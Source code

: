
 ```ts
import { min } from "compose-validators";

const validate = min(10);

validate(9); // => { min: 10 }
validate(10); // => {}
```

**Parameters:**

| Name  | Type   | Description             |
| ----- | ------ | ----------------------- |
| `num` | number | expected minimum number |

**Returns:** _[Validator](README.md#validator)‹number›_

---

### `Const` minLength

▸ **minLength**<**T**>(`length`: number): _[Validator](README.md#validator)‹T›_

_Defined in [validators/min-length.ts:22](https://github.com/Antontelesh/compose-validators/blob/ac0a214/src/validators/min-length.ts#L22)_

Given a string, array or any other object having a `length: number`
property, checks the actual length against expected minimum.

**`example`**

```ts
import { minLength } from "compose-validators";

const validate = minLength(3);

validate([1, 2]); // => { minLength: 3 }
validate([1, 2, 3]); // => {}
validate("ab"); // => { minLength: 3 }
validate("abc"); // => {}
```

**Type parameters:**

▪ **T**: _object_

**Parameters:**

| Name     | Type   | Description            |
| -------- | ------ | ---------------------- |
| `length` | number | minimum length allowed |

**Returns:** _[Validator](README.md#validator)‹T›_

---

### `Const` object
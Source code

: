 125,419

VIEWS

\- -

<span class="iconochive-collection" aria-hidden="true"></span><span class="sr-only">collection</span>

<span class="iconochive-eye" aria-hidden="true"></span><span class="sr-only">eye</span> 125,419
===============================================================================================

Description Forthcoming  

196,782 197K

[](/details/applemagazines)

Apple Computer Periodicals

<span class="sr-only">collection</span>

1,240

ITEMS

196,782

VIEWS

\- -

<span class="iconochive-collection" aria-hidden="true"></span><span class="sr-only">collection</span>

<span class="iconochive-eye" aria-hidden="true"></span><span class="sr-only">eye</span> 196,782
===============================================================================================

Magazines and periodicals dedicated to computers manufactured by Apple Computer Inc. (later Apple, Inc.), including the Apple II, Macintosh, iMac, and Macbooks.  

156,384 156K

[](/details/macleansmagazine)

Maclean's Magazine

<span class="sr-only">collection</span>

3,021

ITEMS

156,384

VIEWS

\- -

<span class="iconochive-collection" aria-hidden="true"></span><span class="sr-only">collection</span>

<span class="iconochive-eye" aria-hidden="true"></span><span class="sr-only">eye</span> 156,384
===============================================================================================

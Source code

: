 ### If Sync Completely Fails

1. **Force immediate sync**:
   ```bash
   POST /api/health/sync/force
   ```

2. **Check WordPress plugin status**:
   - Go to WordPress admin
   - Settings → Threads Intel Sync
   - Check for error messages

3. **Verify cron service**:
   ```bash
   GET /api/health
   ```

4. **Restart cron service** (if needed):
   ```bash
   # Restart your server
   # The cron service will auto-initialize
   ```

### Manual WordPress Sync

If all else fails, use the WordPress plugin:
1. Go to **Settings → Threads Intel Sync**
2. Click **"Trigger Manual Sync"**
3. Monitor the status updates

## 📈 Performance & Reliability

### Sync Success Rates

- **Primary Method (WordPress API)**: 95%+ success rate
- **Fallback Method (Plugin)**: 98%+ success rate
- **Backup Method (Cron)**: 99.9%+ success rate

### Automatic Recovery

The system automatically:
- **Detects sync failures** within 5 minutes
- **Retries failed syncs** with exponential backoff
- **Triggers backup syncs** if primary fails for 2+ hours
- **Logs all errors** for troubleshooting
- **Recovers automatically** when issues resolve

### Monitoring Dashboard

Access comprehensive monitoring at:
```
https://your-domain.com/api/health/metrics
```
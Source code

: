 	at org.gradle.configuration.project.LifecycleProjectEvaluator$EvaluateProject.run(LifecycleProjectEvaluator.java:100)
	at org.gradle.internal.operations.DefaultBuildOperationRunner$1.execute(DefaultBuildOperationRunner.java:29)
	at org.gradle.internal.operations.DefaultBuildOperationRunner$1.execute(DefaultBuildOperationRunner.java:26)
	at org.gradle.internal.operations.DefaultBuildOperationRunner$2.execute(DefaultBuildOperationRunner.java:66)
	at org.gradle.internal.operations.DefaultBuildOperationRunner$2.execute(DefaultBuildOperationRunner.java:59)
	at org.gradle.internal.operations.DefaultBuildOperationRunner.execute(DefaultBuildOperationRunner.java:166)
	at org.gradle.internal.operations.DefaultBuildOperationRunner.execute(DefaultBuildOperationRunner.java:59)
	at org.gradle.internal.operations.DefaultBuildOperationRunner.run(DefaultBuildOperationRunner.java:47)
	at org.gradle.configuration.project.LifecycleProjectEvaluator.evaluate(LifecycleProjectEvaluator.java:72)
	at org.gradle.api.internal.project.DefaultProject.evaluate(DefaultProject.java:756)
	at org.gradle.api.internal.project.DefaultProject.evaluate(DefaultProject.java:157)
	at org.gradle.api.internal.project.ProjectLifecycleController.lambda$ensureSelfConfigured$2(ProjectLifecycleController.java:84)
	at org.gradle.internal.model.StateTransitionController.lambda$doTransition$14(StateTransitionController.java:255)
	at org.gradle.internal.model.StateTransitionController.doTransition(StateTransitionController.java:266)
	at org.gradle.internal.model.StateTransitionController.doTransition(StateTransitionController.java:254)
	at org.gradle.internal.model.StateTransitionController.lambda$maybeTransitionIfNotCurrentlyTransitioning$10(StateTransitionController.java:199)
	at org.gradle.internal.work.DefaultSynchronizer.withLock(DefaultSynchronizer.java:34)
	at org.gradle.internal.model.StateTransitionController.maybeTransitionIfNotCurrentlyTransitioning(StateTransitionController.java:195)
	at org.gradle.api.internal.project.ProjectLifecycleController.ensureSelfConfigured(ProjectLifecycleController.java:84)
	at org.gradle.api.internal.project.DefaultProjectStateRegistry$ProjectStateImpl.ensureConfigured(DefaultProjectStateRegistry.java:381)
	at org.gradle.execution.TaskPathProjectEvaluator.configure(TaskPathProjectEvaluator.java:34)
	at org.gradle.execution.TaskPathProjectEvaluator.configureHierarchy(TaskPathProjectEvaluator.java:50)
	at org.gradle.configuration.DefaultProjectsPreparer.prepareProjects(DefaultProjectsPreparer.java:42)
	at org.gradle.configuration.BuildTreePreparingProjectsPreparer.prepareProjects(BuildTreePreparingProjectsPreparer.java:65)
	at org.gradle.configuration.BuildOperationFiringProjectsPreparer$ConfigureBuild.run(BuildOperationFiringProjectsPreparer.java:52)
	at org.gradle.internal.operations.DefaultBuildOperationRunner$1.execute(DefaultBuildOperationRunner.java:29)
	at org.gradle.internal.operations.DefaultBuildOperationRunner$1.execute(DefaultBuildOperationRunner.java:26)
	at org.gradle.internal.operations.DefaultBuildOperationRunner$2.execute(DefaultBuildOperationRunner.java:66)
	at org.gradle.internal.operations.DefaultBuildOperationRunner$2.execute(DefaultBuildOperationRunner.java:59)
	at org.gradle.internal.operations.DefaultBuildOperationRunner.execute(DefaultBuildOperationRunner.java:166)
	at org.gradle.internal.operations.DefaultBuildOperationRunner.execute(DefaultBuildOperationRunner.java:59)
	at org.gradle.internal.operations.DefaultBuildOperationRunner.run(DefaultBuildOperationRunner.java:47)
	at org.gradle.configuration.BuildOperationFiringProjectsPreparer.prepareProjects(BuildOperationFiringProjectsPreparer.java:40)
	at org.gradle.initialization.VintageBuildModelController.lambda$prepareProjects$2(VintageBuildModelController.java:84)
----------
- _Exercise brief_
Pull out every line above that holds the word "details".

- _Written solution_
[](/details/applemagazines)
[](/details/macleansmagazine)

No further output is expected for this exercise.